How to Make It
Heat 2 very large, deep skillets. Add 2 tablespoons of the oil to each. Season the chicken pieces with salt and add half of them to each skillet. Cook over high heat until golden brown, about 3 minutes per side. Transfer the chicken pieces to a large bowl. Add the remaining 2 tablespoons of oil to the skillets along with the jalapeños and dried red chiles. Cook over moderately high heat until sizzling, about 30 seconds. Divide the onions, garlic and ginger between the skillets and cook, stirring occasionally, until deep brown, about 8 minutes.
Spoon the onion mixture into a food processor. Add the coriander, cumin, fenugreek seeds, cinnamon, cloves, nutmeg, paprika and 1 teaspoon of salt and puree. Transfer half of the onion mixture to each of the skillets. Add the tomatoes and chopped cilantro to the food processor and puree.

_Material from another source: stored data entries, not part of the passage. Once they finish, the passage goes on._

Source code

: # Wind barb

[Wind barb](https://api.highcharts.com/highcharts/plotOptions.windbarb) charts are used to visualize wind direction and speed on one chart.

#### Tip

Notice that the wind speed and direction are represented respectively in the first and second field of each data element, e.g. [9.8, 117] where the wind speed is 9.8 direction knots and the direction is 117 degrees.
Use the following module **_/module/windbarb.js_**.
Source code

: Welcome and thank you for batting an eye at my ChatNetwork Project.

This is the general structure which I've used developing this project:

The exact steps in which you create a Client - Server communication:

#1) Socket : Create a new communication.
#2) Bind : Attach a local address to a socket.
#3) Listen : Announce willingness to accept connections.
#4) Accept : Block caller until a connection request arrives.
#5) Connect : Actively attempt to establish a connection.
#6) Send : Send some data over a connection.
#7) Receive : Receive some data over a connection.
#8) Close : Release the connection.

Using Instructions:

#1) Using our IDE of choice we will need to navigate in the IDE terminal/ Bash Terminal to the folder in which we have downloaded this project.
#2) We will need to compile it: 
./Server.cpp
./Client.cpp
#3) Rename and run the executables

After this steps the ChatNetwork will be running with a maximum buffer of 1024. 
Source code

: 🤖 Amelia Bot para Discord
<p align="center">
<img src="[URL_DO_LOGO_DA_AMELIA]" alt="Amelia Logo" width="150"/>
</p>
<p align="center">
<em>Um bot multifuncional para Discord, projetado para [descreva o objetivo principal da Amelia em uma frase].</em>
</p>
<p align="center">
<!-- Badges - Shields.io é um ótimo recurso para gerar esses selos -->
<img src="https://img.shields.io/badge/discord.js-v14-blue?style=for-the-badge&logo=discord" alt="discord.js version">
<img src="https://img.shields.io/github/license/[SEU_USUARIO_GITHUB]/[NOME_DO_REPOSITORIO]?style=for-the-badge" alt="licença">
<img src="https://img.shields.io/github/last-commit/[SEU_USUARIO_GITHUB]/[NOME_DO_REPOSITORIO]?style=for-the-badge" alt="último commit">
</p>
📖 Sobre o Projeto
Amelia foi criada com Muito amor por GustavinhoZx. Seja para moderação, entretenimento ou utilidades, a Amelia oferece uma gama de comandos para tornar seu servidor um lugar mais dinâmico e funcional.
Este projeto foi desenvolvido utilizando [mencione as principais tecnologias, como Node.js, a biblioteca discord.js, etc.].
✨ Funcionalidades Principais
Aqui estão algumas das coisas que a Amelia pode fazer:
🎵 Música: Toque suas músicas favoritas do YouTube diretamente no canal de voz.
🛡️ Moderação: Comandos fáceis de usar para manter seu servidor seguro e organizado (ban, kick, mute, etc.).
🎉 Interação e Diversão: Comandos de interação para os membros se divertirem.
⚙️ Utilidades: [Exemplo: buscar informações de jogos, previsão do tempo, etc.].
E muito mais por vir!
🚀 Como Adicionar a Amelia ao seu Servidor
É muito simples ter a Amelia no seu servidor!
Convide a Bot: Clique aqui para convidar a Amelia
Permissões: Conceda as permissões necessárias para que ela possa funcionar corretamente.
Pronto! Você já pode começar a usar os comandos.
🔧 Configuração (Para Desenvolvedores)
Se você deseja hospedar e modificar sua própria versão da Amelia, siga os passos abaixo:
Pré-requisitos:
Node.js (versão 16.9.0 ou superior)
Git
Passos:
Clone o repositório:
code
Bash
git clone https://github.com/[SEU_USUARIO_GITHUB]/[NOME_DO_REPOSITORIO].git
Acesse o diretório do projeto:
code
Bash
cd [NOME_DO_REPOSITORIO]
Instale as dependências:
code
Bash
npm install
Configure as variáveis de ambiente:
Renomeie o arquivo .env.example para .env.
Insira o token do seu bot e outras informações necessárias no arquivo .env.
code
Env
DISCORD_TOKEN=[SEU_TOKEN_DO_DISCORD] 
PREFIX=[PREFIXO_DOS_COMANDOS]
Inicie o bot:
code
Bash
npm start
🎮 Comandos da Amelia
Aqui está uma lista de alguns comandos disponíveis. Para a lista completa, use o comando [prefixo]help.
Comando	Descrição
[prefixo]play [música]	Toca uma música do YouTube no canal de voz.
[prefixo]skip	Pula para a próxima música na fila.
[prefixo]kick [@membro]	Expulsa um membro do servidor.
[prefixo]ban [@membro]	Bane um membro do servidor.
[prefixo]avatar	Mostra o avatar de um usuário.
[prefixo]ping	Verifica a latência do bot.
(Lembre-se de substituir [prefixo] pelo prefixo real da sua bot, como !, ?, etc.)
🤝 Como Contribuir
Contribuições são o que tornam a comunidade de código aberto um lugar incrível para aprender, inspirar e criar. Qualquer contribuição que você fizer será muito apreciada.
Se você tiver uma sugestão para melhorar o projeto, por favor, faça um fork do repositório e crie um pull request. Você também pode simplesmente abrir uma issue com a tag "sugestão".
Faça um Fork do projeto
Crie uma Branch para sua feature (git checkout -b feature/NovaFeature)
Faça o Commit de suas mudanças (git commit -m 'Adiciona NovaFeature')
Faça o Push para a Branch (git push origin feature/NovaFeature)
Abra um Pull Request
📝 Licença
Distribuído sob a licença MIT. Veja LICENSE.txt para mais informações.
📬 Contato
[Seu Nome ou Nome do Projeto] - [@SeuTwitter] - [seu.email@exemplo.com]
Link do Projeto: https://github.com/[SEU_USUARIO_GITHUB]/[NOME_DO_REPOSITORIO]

Return the chicken pieces to the skillets along with any accumulated juices. Cook over moderate heat, stirring, until the onion sauce begins to stick to the skillets, about 8 minutes. Stir half of the yogurt into each skillet, then stir in the pureed tomato and cilantro. Simmer the curry over moderately low heat, turning the chicken pieces occasionally, until cooked through, about 50 minutes; add 1/4 cup of water to each skillet towards the end of cooking if the sauce gets too thick. Season the curry with salt and transfer the chicken to a platter. Pour the sauce on top, sprinkle with garam masala and the cilantro leaves and serve.